Ahmet ÖRS
İSLÂMÎ KİMLİĞİN DEMİR ATACAĞI LİMAN NERESİ?
İslam düşüncesini kazanmak kişinin imtihanı kazanması için ulaşması gereken noktadır. İslam düşüncesinin kendisinde oluşmadığı şahsiyet bahtsızdır, kaybetmiştir. İslam düşüncesi bir bütün halinde kişilerde temayüz etmedikçe kurtuluş mümkün olmayacaktır.
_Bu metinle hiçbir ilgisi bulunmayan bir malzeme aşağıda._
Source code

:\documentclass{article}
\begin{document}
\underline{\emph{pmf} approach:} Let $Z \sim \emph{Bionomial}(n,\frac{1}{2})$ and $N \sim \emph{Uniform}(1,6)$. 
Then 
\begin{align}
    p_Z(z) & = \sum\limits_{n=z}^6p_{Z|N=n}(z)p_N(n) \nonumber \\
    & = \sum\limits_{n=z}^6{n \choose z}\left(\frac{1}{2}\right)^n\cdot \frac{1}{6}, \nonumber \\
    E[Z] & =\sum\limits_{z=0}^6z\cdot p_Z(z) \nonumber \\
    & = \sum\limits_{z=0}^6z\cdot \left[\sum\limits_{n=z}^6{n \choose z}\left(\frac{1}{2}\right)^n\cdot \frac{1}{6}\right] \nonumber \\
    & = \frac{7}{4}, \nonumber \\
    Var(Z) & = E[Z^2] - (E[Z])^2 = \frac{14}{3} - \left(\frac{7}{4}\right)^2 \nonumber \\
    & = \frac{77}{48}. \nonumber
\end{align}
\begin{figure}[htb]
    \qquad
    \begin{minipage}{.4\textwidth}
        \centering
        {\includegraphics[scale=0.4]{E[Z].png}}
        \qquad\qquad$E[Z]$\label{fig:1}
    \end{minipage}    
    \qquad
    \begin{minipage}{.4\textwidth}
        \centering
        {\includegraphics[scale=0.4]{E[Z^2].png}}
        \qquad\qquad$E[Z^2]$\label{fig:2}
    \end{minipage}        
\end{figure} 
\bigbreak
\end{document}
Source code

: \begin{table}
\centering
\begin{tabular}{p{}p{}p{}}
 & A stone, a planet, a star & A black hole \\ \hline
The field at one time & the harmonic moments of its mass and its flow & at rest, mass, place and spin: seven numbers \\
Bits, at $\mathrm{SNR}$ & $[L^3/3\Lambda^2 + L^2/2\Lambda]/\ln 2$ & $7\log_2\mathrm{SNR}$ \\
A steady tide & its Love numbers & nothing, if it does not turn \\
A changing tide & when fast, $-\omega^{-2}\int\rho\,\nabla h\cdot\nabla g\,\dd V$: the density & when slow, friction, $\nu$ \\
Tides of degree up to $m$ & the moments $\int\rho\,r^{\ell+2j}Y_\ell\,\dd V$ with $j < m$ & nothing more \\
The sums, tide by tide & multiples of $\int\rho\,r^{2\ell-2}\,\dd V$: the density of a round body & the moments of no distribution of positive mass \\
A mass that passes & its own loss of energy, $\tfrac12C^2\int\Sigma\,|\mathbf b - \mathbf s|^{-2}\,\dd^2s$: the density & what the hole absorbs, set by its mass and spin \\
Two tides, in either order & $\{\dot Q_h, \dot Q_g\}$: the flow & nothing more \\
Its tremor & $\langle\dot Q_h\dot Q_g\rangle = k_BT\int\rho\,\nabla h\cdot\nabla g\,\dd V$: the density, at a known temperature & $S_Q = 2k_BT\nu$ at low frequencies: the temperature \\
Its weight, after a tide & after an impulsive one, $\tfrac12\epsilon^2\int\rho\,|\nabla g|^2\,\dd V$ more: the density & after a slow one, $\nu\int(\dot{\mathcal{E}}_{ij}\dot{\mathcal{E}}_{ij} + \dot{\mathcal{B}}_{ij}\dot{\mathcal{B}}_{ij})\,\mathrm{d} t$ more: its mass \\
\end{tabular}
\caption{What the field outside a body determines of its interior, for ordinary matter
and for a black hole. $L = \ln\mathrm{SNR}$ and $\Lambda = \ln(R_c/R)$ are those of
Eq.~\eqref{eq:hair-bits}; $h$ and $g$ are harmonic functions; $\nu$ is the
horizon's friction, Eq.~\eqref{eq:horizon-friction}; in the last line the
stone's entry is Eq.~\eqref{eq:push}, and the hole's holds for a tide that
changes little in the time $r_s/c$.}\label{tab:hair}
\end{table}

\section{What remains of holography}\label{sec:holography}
İslam’a yönelmek, onu şahsında egemen kılarak öncü bir kişilik olmakla sorumludur her insan. Yorucu uğraşlar sonucu İslam düşüncesini hayatlarına egemen kılanların yapacağı şey sadece ‘şükür’ olmalıdır. Bu ‘şükür’ sadece bir yakarış, sözlü bir ileti olmamalıdır kuşkusuz. Hayatı bütün alanlarıyla kuşatmalıdır şükür. Atılacak bütün adımlar bu şükrün bir yansıması olmalıdır. Müslüman kimliğin her ne kadar göstergesi varsa bireysel ve toplumsal hayatta öne çıkmalı, onun işaret ettiği bir hayat yürünülen yol olmalıdır.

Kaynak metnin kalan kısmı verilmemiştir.